The car analogy is fine, but like most analogies, can only go so far before it breaks down. For one, we are comparing the evolution of inanimate objects to biological objects. There is enough difference there to kill any analogies between the two with only minor scratching of the surface, no matter which side is using it.

Bottom line is that modern biology can and does account for complex features arising from more simplistic forms.
quoting myself: "i don't see the connection between a carriage and a car other than it's a more sophisticated form of transportation."

the fault is mine for not explaining myself better. of course they're similar- and of course it's a horseless carriage.

but what makes a car a car- is the engine - which did not evolve from the horse or carriages, but rather from other, more primitive engines. "Cars" were born as a fusion between two distinctly separate realms of ideas- just like any good innovation- carriages and engines.

if you say they're descendant from one another in the sense that sometime in history someone looked at a carriage and said "gee i wonder if i can make that thing propel itself"- then yes, engines came from carriages.

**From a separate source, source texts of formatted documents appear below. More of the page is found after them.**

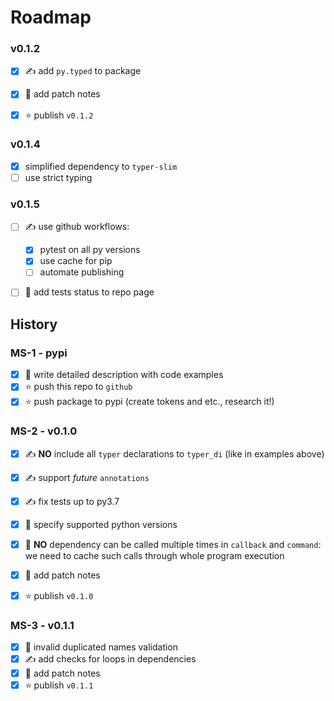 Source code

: # Roadmap

### v0.1.2

- [x] ✍️ add `py.typed` to package
- [x] 📖 add patch notes
- [x] ⭐ publish `v0.1.2` 


### v0.1.4
- [x] simplified dependency to `typer-slim`
- [ ] use strict typing

### v0.1.5
- [ ] ✍️ use github workflows:
  - [x] pytest on all py versions
  - [x] use cache for pip
  - [ ] automate publishing
- [ ] 📖 add tests status to repo page


## History

### MS-1 - pypi

- [x] 📖 write detailed description with code examples
- [x] ⭐ push this repo to `github`
- [x] ⭐ push package to pypi (create tokens and etc., research it!)

### MS-2 - v0.1.0

- [x] ✍️ **NO** include all `typer` declarations to `typer_di` (like in examples above)
- [x] ✍️ support *future* `annotations`
- [x] ✍️ fix tests up to py3.7
- [x] 📖 specify supported python versions
- [x] 🐞 **NO** dependency can be called multiple times in `callback` and `command`: we need to cache such calls through whole program execution
- [x] 📖 add patch notes
- [x] ⭐ publish `v0.1.0` 


### MS-3 - v0.1.1

- [x] 🐞 invalid duplicated names validation
- [x] ✍️ add checks for loops in dependencies
- [x] 📖 add patch notes
- [x] ⭐ publish `v0.1.1` 
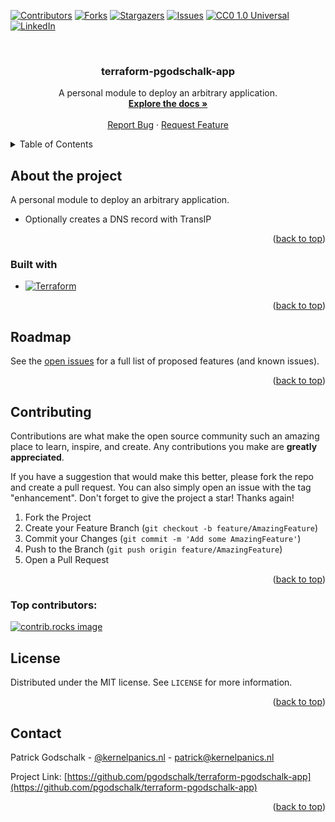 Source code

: <a id="readme-top"></a>

<!-- PROJECT SHIELDS -->
[![Contributors][contributors-shield]][contributors-url]
[![Forks][forks-shield]][forks-url]
[![Stargazers][stars-shield]][stars-url]
[![Issues][issues-shield]][issues-url]
[![CC0 1.0 Universal][license-shield]][license-url]
[![LinkedIn][linkedin-shield]][linkedin-url]

<!-- PROJECT LOGO -->
<br />
<div align="center">

<h3 align="center">terraform-pgodschalk-app</h3>

  <p align="center">
    A personal module to deploy an arbitrary application.
    <br />
    <a href="https://github.com/pgodschalk/terraform-pgodschalk-app/blob/main/docs/README.md"><strong>Explore the docs »</strong></a>
    <br />
    <br />
    <a href="https://github.com/pgodschalk/terraform-pgodschalk-app/issues/new?labels=bug&template=bug-report---.md">Report Bug</a>
    ·
    <a href="https://github.com/pgodschalk/terraform-pgodschalk-app/issues/new?labels=enhancement&template=feature-request---.md">Request Feature</a>
  </p>
</div>

<!-- TABLE OF CONTENTS -->
<details>
  <summary>Table of Contents</summary>
  <ol>
    <li>
      <a href="#about-the-project">About the project</a>
      <ul>
        <li><a href="#built-with">Built with</a></li>
      </ul>
    </li>
    <li><a href="#roadmap">Roadmap</a></li>
    <li><a href="#contributing">Contributing</a></li>
    <li><a href="#license">License</a></li>
    <li><a href="#contact">Contact</a></li>
    <li><a href="#acknowledgments">Acknowledgments</a></li>
  </ol>
</details>

<!-- ABOUT THE PROJECT -->
## About the project

A personal module to deploy an arbitrary application.

- Optionally creates a DNS record with TransIP

<p align="right">(<a href="#readme-top">back to top</a>)</p>

### Built with

* [![Terraform][terraform]][terraform-url]

<p align="right">(<a href="#readme-top">back to top</a>)</p>

<!-- ROADMAP -->
## Roadmap

See the [open issues](https://github.com/pgodschalk/terraform-pgodschalk-app/issues) for a full list of proposed features (and known issues).

<p align="right">(<a href="#readme-top">back to top</a>)</p>

<!-- CONTRIBUTING -->
## Contributing

Contributions are what make the open source community such an amazing place to learn, inspire, and create. Any contributions you make are **greatly appreciated**.

If you have a suggestion that would make this better, please fork the repo and create a pull request. You can also simply open an issue with the tag "enhancement".
Don't forget to give the project a star! Thanks again!

1. Fork the Project
2. Create your Feature Branch (`git checkout -b feature/AmazingFeature`)
3. Commit your Changes (`git commit -m 'Add some AmazingFeature'`)
4. Push to the Branch (`git push origin feature/AmazingFeature`)
5. Open a Pull Request

<p align="right">(<a href="#readme-top">back to top</a>)</p>

### Top contributors:

<a href="https://github.com/pgodschalk/terraform-pgodschalk-app/graphs/contributors">
  <img src="https://contrib.rocks/image?repo=pgodschalk/terraform-pgodschalk-app" alt="contrib.rocks image" />
</a>

<!-- LICENSE -->
## License

Distributed under the MIT license. See `LICENSE` for more information.

<p align="right">(<a href="#readme-top">back to top</a>)</p>

<!-- CONTACT -->
## Contact

Patrick Godschalk - [@kernelpanics.nl](https://bsky.app/profile/kernelpanics.nl) - patrick@kernelpanics.nl

Project Link: [https://github.com/pgodschalk/terraform-pgodschalk-app](https://github.com/pgodschalk/terraform-pgodschalk-app)

<p align="right">(<a href="#readme-top">back to top</a>)</p>

<!-- MARKDOWN LINKS & IMAGES -->
<!-- https://www.markdownguide.org/basic-syntax/#reference-style-links -->
[contributors-shield]: https://img.shields.io/github/contributors/pgodschalk/terraform-pgodschalk-app.svg?style=for-the-badge
[contributors-url]: https://github.com/pgodschalk/terraform-pgodschalk-app/graphs/contributors
[forks-shield]: https://img.shields.io/github/forks/pgodschalk/terraform-pgodschalk-app.svg?style=for-the-badge
[forks-url]: https://github.com/pgodschalk/terraform-pgodschalk-app/network/members
[stars-shield]: https://img.shields.io/github/stars/pgodschalk/terraform-pgodschalk-app.svg?style=for-the-badge
[stars-url]: https://github.com/pgodschalk/terraform-pgodschalk-app/stargazers
[issues-shield]: https://img.shields.io/github/issues/pgodschalk/terraform-pgodschalk-app.svg?style=for-the-badge
[issues-url]: https://github.com/pgodschalk/terraform-pgodschalk-app/issues
[license-shield]: https://img.shields.io/github/license/pgodschalk/terraform-pgodschalk-app?style=for-the-badge
[license-url]: https://github.com/pgodschalk/terraform-pgodschalk-app/blob/main/LICENSE
[linkedin-shield]: https://img.shields.io/badge/-LinkedIn-black.svg?style=for-the-badge&logo=linkedin&colorB=555
[linkedin-url]: https://linkedin.com/in/patrick-godschalk
[terraform]: https://img.shields.io/badge/Terraform-844FBA?style=for-the-badge&logo=c%2B%2B&logoColor=white
[terraform-url]: https://www.terraform.io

but i'd throw a wild guess in saying that the thought process that led to the first engine was probably more related to chimneys and cooking than to automobiles- and that the two were only fused together much later on.

this discussion could not have digressed more :)
Irreducible complexity has beat up badly since Michael Behe brought it to the spot light at the Dover trial (maybe even before that).

This video is my favorite though:

It usually shows its flaws quite early on, because removing parts could make it function as something else. I've not seen "smallest simplest cell" used before this video; but I think Dave and Doone cover fairly well; just because we are looking at the simplest we know of doesn't mean something simpler doesn't exist. Although we have labs that have started producing abiogenisis-like conditions and results, we have not yet observed full abiogenisis, so we don't know what the most simply cell might look like.

A third question I might add to the end of your original post there: why did the designer allow so many flaws in the things he designed?